I would be driving through the city, trying to find my way to whatever we were headed to, so I carefully kept my eyes on the signs. Signs are useful for telling you what is around and how to get to things, but in Delaware they aren't really sure where things are either. As you can see above, the Historical Society and alternate parking are to the right and something is to the left, but the city planners aren't really sure what it is. These signs are all over town with no clue as to what they are directing you toward.

Delaware is also very liberal with how numbers work. Walking around town, I was having trouble deciding what to buy for a souvenir. I got excited when I stumbled upon a store with a sign in the window advertising that everything was under $9.95.

They had some cool stuff in there, but I was afraid to give them any money because I didn't trust their math skills enough to know if they could count change.

The day of the plunge arrived and a wonderful thing happened. The temperature started going up. We had been dealing with sub-zero temperatures in the Midwest for the last month and Delaware had experienced similar temperatures. However, the day of the plunge, the temperature rose. It was up to almost 60 degrees an hour before we jumped in the Atlantic. The water was still 34 degrees, but at least we wouldn't freeze once we got out. That was the part I was most concerned about. I was ready to brave the water, but thought I might die afterward.

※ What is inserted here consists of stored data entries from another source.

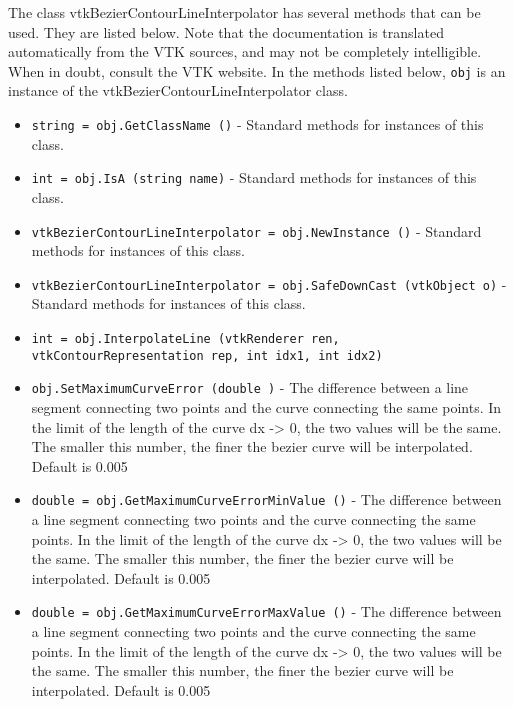 The class vtkBezierContourLineInterpolator has several methods that can be used.
  They are listed below.
Note that the documentation is translated automatically from the VTK sources,
and may not be completely intelligible.  When in doubt, consult the VTK website.
In the methods listed below, \verb|obj| is an instance of the vtkBezierContourLineInterpolator class.
\begin{itemize}
\item  \verb|string = obj.GetClassName ()| -  Standard methods for instances of this class.

\item  \verb|int = obj.IsA (string name)| -  Standard methods for instances of this class.

\item  \verb|vtkBezierContourLineInterpolator = obj.NewInstance ()| -  Standard methods for instances of this class.

\item  \verb|vtkBezierContourLineInterpolator = obj.SafeDownCast (vtkObject o)| -  Standard methods for instances of this class.

\item  \verb|int = obj.InterpolateLine (vtkRenderer ren, vtkContourRepresentation rep, int idx1, int idx2)|

\item  \verb|obj.SetMaximumCurveError (double )| -  The difference between a line segment connecting two points and the curve
 connecting the same points. In the limit of the length of the curve 
 dx -> 0, the two values will be the same. The smaller this number, the 
 finer the bezier curve will be interpolated. Default is 0.005

\item  \verb|double = obj.GetMaximumCurveErrorMinValue ()| -  The difference between a line segment connecting two points and the curve
 connecting the same points. In the limit of the length of the curve 
 dx -> 0, the two values will be the same. The smaller this number, the 
 finer the bezier curve will be interpolated. Default is 0.005

\item  \verb|double = obj.GetMaximumCurveErrorMaxValue ()| -  The difference between a line segment connecting two points and the curve
 connecting the same points. In the limit of the length of the curve 
 dx -> 0, the two values will be the same. The smaller this number, the 
 finer the bezier curve will be interpolated. Default is 0.005


\end{itemize}
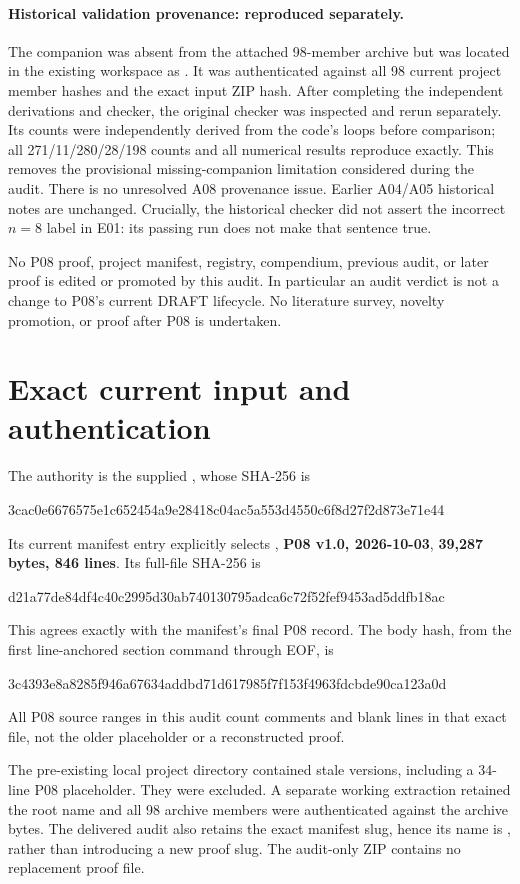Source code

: \documentclass[11pt]{article}
\newcommand{\sha}[2]{\par{\small\ttfamily #1\allowbreak #2}\par}
\begin{document}
\paragraph{Historical validation provenance: reproduced separately.}
The companion was absent from the attached 98-member archive but was
located in the existing workspace as .
It was authenticated against all 98 current project member hashes and
the exact input ZIP hash. After completing the independent derivations
and checker, the original checker was inspected and rerun separately.
Its counts were independently derived from the code's loops before
comparison; all 271/11/280/28/198 counts and all numerical results
reproduce exactly. This removes the provisional missing-companion
limitation considered during the audit. There is no unresolved A08
provenance issue. Earlier A04/A05 historical notes are unchanged.
Crucially, the historical checker did not assert the incorrect $n=8$
label in E01: its passing run does not make that sentence true.

No P08 proof, project manifest, registry, compendium, previous audit, or
later proof is edited or promoted by this audit. In particular an audit
verdict is not a change to P08's current DRAFT lifecycle. No literature
survey, novelty promotion, or proof after P08 is undertaken.

\section{Exact current input and authentication}
The authority is the supplied ,
whose SHA-256 is
\sha{3cac0e6676575e1c652454a9e28418c04}{ac5a553d4550c6f8d27f2d873e71e44}
Its current manifest entry explicitly selects
, \textbf{P08 v1.0,
2026-10-03}, \textbf{39,287 bytes, 846 lines}. Its full-file SHA-256 is
\sha{d21a77de84df4c40c2995d30ab7401307}{95adca6c72f52fef9453ad5ddfb18ac}
This agrees exactly with the manifest's final P08 record. The body hash,
from the first line-anchored section command through EOF, is
\sha{3c4393e8a8285f946a67634addbd71d61}{7985f7f153f4963fdcbde90ca123a0d}
All P08 source ranges in this audit count comments and blank lines in
that exact file, not the older placeholder or a reconstructed proof.

The pre-existing local project directory contained stale versions,
including a 34-line P08 placeholder. They were excluded. A separate
working extraction retained the root name 
and all 98 archive members were authenticated against the archive bytes.
The delivered audit also retains the exact manifest slug, hence its name
is , rather than introducing
a new proof slug. The audit-only ZIP contains no replacement proof file.
\end{document}
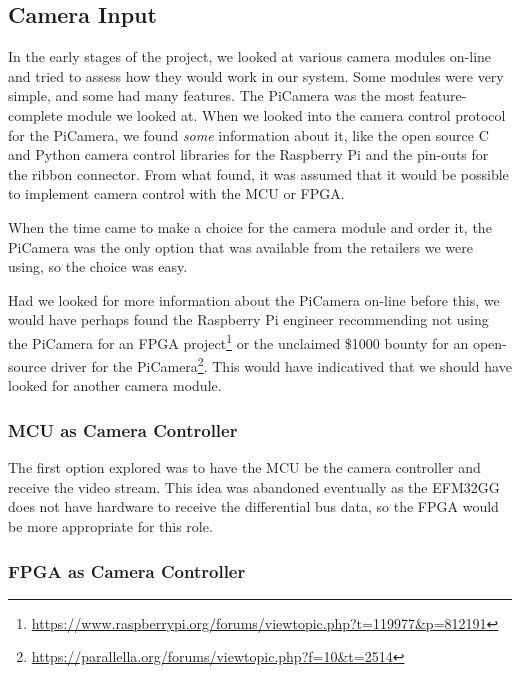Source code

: \subsection{Camera Input}
\label{sec:camera_discussion}
In the early stages of the project,
we looked at various camera modules on-line and tried to assess how they would work in our system.
Some modules were very simple, and some had many features.
The PiCamera was the most feature-complete module we looked at.
When we looked into the camera control protocol for the PiCamera,
we found \textit{some} information about it,
like the open source C and Python camera control libraries for the Raspberry Pi
and the pin-outs for the ribbon connector.
From what found, it was assumed that it would be possible to implement camera control with the MCU or FPGA.

When the time came to make a choice for the camera module and order it,
the PiCamera was the only option that was available from the retailers we were using,
so the choice was easy.

Had we looked for more information about the PiCamera on-line before this,
we would have perhaps found the Raspberry Pi engineer recommending not using the PiCamera for an FPGA project\footnote{\url{https://www.raspberrypi.org/forums/viewtopic.php?t=119977&p=812191}} or the unclaimed \$1000 bounty for an open-source driver for the PiCamera\footnote{\url{https://parallella.org/forums/viewtopic.php?f=10&t=2514}}.
This would have indicatived that we should have looked for another camera module.

\subsubsection{MCU as Camera Controller}

The first option explored was to have the MCU be the camera controller and receive the video stream.
This idea was abandoned eventually as the EFM32GG does not have hardware to receive the differential bus data,
so the FPGA would be more appropriate for this role.

\subsubsection{FPGA as Camera Controller}


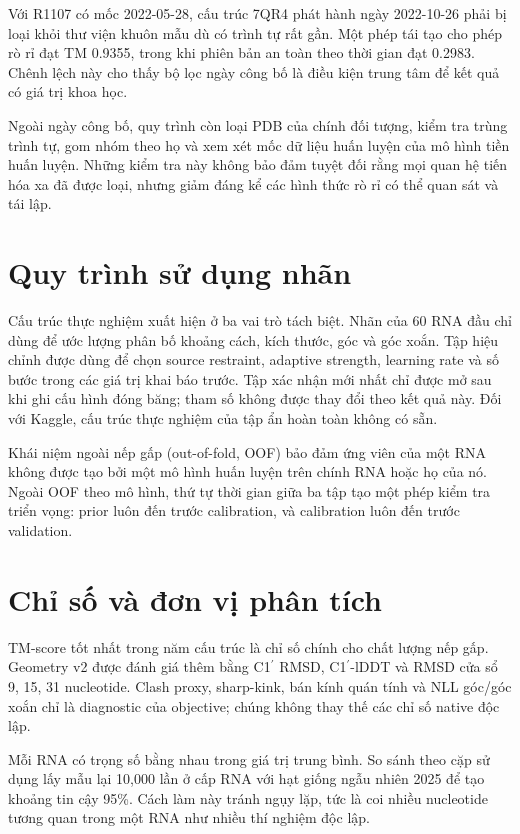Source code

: \documentclass[12pt,a4paper,oneside]{report}
\newcommand{\cprime}{C1$^{\prime}$}
\begin{document}
Với R1107 có mốc 2022-05-28, cấu trúc 7QR4 phát hành ngày 2022-10-26 phải bị loại khỏi
thư viện khuôn mẫu dù có trình tự rất gần. Một phép tái tạo cho phép rò rỉ đạt TM 0.9355,
trong khi phiên bản an toàn theo thời gian đạt 0.2983. Chênh lệch này cho thấy bộ lọc
ngày công bố là điều kiện trung tâm để kết quả có giá trị khoa học.

Ngoài ngày công bố, quy trình còn loại PDB của chính đối tượng, kiểm tra trùng trình tự,
gom nhóm theo họ và xem xét mốc dữ liệu huấn luyện của mô hình tiền huấn luyện. Những
kiểm tra này không bảo đảm tuyệt đối rằng mọi quan hệ tiến hóa xa đã được loại, nhưng
giảm đáng kể các hình thức rò rỉ có thể quan sát và tái lập.

\section{Quy trình sử dụng nhãn}

Cấu trúc thực nghiệm xuất hiện ở ba vai trò tách biệt. Nhãn của 60 RNA đầu chỉ dùng để
ước lượng phân bố khoảng cách, kích thước, góc và góc xoắn. Tập hiệu chỉnh được dùng để
chọn source restraint, adaptive strength, learning rate và số bước trong các giá trị
khai báo trước. Tập xác nhận mới nhất chỉ được mở sau khi ghi cấu hình đóng băng; tham
số không được thay đổi theo kết quả này. Đối với Kaggle, cấu trúc thực nghiệm của tập
ẩn hoàn toàn không có sẵn.

Khái niệm ngoài nếp gấp (out-of-fold, OOF) bảo đảm ứng viên của một RNA không được tạo
bởi một mô hình huấn luyện trên chính RNA hoặc họ của nó. Ngoài OOF theo mô hình, thứ tự
thời gian giữa ba tập tạo một phép kiểm tra triển vọng: prior luôn đến trước calibration,
và calibration luôn đến trước validation.

\section{Chỉ số và đơn vị phân tích}

TM-score tốt nhất trong năm cấu trúc là chỉ số chính cho chất lượng nếp gấp. Geometry
v2 được đánh giá thêm bằng \cprime{} RMSD, \cprime{}-lDDT và RMSD cửa sổ 9, 15, 31
nucleotide. Clash proxy, sharp-kink, bán kính quán tính và NLL góc/góc xoắn chỉ là
diagnostic của objective; chúng không thay thế các chỉ số native độc lập.

Mỗi RNA có trọng số bằng nhau trong giá trị trung bình. So sánh theo cặp sử dụng
lấy mẫu lại 10,000 lần ở cấp RNA với hạt giống ngẫu nhiên 2025 để tạo khoảng tin cậy
95\%. Cách làm này
tránh ngụy lặp, tức là coi nhiều nucleotide tương quan trong một RNA như nhiều thí
nghiệm độc lập.
\end{document}
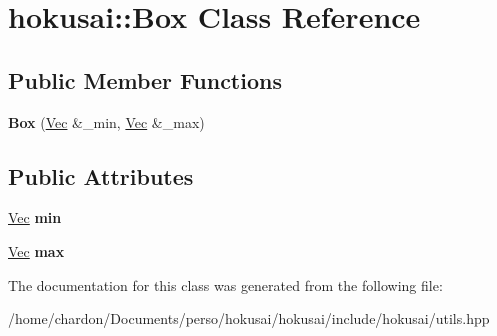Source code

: \hypertarget{classhokusai_1_1Box}{\section{hokusai\+:\+:Box Class Reference}
\label{classhokusai_1_1Box}
}
\subsection*{Public Member Functions}
\begin{DoxyCompactItemize}
\item 
\hypertarget{classhokusai_1_1Box_a1a3242cde9ae8eccd9e99a29954270af}{{\bfseries Box} (\hyperlink{classhokusai_1_1Vec3}{Vec} \&\+\_\+min, \hyperlink{classhokusai_1_1Vec3}{Vec} \&\+\_\+max)}\label{classhokusai_1_1Box_a1a3242cde9ae8eccd9e99a29954270af}

\end{DoxyCompactItemize}
\subsection*{Public Attributes}
\begin{DoxyCompactItemize}
\item 
\hypertarget{classhokusai_1_1Box_a2bc4514fba93484935d219646e58a332}{\hyperlink{classhokusai_1_1Vec3}{Vec} {\bfseries min}}\label{classhokusai_1_1Box_a2bc4514fba93484935d219646e58a332}

\item 
\hypertarget{classhokusai_1_1Box_aafc962413042e3bfc29a15b67a132afd}{\hyperlink{classhokusai_1_1Vec3}{Vec} {\bfseries max}}\label{classhokusai_1_1Box_aafc962413042e3bfc29a15b67a132afd}

\end{DoxyCompactItemize}


The documentation for this class was generated from the following file\+:\begin{DoxyCompactItemize}
\item 
/home/chardon/\+Documents/perso/hokusai/hokusai/include/hokusai/utils.\+hpp\end{DoxyCompactItemize}
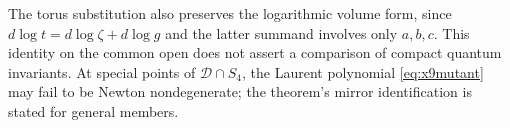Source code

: The torus substitution also preserves the logarithmic volume form,
since $d\log t=d\log\zeta+d\log g$ and the latter summand involves
only $a,b,c$. This identity on the common open does not assert a
comparison of compact quantum invariants. At special points of
$\mathcal D\cap S_4$, the Laurent polynomial
\eqref{eq:x9mutant} may fail to be Newton nondegenerate; the theorem's
mirror identification is stated for general members.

The beach was packed with over 2,700 participants and hundreds of spectators. Two hours before plunge time, people were already running around in swimsuits. You expect bikinis on the beach, but not in the middle of winter. There was still snow on the ground!

The Polar Bear Plunge is done to raise money for the Special Olympics and all these people showing up to jump in the frigid water raised over $425,000 at this one event. The excitement was in the air and it was time to jump in. They started the countdown and 2,700 people ran for the water.

This entire time, I had been amazed at how I was not freezing despite having only worn swim trunks for the last 15 minutes. As soon as my feet hit the water, I understood why more people don't do this. Thirty-four degrees is not exactly a comfortable temperature, but I had flown 900 miles for this 'privilege.' It felt like little needles stabbing into my feet, but it was too late to turn back.

My plan was to run in far enough that I could jump in to go totally under and come out. However, the surf pulled away soon after my feet hit the freezing water. I had to chase after the water and soon saw a large wave coming at me. I tucked down enough that it washed over me. Thirty-four degree water on my feet was a shock. Over my entire body really had my attention. 

After this time on the beach enjoying a few days outside, I came home to this. We've had a high averaging 15 degrees ever since.

My car the day after I got back. Thank you, Indiana!